$A,B\in \mathbb{R}^{n\times n}$,$A,B\succeq 0$,$B-A\succeq 0$, prove $\Vert A \Vert_F \leq \Vert B \Vert_F $
(explain of sign: If $X \succeq 0$, then there exists
another matrix $Y \succeq 0$ such that $Y^2 = X$. Such $Y$ is not unique in general, but we may denote it as $X^{1/2}$.)
This is my homework. I have no idea at all but suspecting the "$Y^2 = X$" should be "$Y^TY = X$".

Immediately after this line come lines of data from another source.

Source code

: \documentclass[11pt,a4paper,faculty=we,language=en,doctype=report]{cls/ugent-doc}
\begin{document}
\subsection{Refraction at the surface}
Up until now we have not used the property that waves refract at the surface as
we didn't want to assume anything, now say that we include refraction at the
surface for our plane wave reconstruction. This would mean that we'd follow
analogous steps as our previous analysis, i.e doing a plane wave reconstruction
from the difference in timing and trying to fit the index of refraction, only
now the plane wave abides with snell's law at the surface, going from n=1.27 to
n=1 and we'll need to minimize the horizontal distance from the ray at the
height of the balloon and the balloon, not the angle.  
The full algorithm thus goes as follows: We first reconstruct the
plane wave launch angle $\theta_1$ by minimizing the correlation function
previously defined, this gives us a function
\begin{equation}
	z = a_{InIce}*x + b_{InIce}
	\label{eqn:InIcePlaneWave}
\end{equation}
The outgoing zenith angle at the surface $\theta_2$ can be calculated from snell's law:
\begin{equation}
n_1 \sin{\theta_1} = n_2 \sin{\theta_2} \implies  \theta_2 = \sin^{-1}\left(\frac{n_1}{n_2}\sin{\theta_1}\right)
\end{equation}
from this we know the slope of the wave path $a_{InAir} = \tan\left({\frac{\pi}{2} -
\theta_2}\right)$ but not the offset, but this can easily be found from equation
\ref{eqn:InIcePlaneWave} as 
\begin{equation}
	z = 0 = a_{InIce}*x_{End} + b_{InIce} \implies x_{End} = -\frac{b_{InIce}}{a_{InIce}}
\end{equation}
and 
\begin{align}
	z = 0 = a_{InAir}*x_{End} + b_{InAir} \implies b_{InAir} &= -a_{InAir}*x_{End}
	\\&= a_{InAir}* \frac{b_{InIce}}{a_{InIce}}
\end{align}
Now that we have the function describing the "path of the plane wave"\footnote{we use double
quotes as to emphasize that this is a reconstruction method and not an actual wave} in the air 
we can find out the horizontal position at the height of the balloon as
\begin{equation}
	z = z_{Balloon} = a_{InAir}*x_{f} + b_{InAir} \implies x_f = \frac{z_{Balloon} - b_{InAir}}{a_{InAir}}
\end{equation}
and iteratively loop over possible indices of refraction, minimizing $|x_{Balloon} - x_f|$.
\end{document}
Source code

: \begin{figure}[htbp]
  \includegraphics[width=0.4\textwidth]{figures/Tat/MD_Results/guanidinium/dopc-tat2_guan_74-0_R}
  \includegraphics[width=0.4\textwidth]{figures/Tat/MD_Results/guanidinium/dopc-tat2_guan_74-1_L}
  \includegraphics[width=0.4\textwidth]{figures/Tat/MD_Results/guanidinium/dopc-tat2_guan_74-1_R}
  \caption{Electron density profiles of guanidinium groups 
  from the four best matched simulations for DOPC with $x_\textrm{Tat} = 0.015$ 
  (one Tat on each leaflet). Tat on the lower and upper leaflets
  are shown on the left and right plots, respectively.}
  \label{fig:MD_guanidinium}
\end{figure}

I tried to let $A=X^2, B=Y^2, B-A=Z^2$, then $\|B\|_F^2$ can be wrote as the sum of the products of the elements of $X$ and $Z$, but that seems doesn’t work.
$\|A+B\|_F^2=\|A\|_F^2+2\langle A,B\rangle_F+\|B\|_F^2$ may be useful, where $\langle A,B\rangle_{F}=\operatorname{trace}\left(A^{T}B\right)$.
Best Answer
Assume that $A, B$ are both symmetric.
Let $Z := B - A \succeq 0$. We have $$\|B\|_F^2 - \|A\|_F^2 = \mathrm{tr}((A + Z)^2) - \mathrm{tr}(A^2) = \mathrm{tr}(Z^2) + 2\mathrm{tr}(AZ) \ge 0$$ where we use $\mathrm{tr}(AZ) = \mathrm{tr}(A^{1/2}Z A^{1/2}) \ge 0.$
Another way.
Let $A = UVU^\top$ be the EVD. Let $C = U^\top BU$. From $B - A \succeq 0$, we have $C - V \succeq 0$. Thus, $C_{ii} - V_{ii} \ge 0$ for all $i$.
We have $$\|B\|_F^2 - \|A\|_F^2 = \mathrm{tr}(B^2) - \mathrm{tr}(A^2) = \mathrm{tr}(C^2) - \mathrm{tr}(V^2) \ge \sum_{i=1}^n (C_{ii})^2 - \sum_{i=1}^n (V_{ii})^2 \ge 0.$$